→ Exercise
All lines in the data below carrying the string "more" are to be located and copied.

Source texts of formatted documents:
*** Block opens ***
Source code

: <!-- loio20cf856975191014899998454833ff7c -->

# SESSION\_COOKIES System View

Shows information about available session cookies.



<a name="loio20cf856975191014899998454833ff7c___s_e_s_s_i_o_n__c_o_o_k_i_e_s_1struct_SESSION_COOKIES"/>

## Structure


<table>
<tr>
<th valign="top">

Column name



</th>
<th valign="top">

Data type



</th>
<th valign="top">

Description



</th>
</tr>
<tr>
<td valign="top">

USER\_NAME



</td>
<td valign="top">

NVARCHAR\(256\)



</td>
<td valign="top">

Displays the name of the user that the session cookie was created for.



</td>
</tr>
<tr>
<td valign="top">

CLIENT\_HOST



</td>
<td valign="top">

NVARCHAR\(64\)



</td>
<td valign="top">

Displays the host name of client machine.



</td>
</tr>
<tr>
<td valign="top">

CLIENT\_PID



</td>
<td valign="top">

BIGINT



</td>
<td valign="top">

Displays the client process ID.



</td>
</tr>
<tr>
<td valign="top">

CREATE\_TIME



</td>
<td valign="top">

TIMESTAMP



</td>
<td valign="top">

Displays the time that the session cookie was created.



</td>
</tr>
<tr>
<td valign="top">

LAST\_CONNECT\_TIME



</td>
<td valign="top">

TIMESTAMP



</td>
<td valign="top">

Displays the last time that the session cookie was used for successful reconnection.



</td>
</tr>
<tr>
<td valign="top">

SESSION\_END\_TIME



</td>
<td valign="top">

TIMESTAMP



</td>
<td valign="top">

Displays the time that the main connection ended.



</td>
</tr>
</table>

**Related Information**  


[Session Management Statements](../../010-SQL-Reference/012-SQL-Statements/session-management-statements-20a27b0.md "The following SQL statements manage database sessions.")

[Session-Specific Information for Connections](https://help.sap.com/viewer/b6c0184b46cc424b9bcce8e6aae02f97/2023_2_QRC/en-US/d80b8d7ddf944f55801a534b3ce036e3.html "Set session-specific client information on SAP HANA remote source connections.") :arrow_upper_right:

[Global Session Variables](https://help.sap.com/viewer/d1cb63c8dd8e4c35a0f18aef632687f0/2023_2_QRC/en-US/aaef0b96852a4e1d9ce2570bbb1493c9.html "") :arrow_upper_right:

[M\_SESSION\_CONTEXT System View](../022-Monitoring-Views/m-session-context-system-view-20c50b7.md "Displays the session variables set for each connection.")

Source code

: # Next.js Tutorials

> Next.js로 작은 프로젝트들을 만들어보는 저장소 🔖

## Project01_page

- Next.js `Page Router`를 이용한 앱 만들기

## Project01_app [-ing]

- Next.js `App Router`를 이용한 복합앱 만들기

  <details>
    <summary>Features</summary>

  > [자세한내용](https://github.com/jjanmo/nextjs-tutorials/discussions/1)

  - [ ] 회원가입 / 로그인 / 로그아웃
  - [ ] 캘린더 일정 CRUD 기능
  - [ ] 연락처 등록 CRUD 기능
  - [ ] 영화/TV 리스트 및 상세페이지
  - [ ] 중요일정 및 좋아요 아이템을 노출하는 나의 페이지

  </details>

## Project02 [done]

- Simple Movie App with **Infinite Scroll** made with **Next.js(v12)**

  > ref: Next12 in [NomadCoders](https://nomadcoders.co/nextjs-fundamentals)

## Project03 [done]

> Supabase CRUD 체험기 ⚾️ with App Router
*** Block closes ***
*** Block opens ***
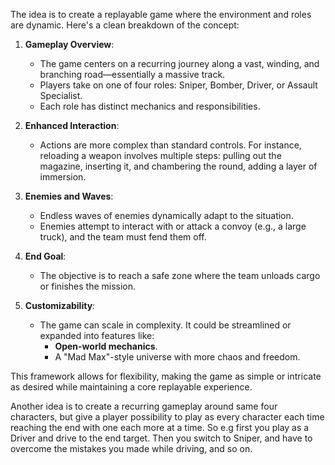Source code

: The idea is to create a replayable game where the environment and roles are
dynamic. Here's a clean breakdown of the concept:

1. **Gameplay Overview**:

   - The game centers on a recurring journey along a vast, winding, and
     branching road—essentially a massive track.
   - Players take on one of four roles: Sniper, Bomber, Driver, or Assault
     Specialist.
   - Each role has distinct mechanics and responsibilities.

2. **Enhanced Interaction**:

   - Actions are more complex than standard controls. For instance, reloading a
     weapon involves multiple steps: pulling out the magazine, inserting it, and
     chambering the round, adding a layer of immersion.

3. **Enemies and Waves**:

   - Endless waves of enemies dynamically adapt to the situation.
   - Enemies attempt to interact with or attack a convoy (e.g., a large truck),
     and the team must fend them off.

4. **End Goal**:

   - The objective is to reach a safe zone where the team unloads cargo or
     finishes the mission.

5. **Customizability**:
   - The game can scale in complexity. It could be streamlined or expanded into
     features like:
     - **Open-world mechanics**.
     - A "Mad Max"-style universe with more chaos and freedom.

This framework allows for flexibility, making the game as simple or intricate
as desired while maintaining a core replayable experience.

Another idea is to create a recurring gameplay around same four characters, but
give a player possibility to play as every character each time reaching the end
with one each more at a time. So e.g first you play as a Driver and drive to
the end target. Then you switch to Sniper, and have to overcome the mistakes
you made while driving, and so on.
*** Block closes ***
→ Result of this task
   - Actions are more complex than standard controls. For instance, reloading a
     - A "Mad Max"-style universe with more chaos and freedom.
with one each more at a time. So e.g first you play as a Driver and drive to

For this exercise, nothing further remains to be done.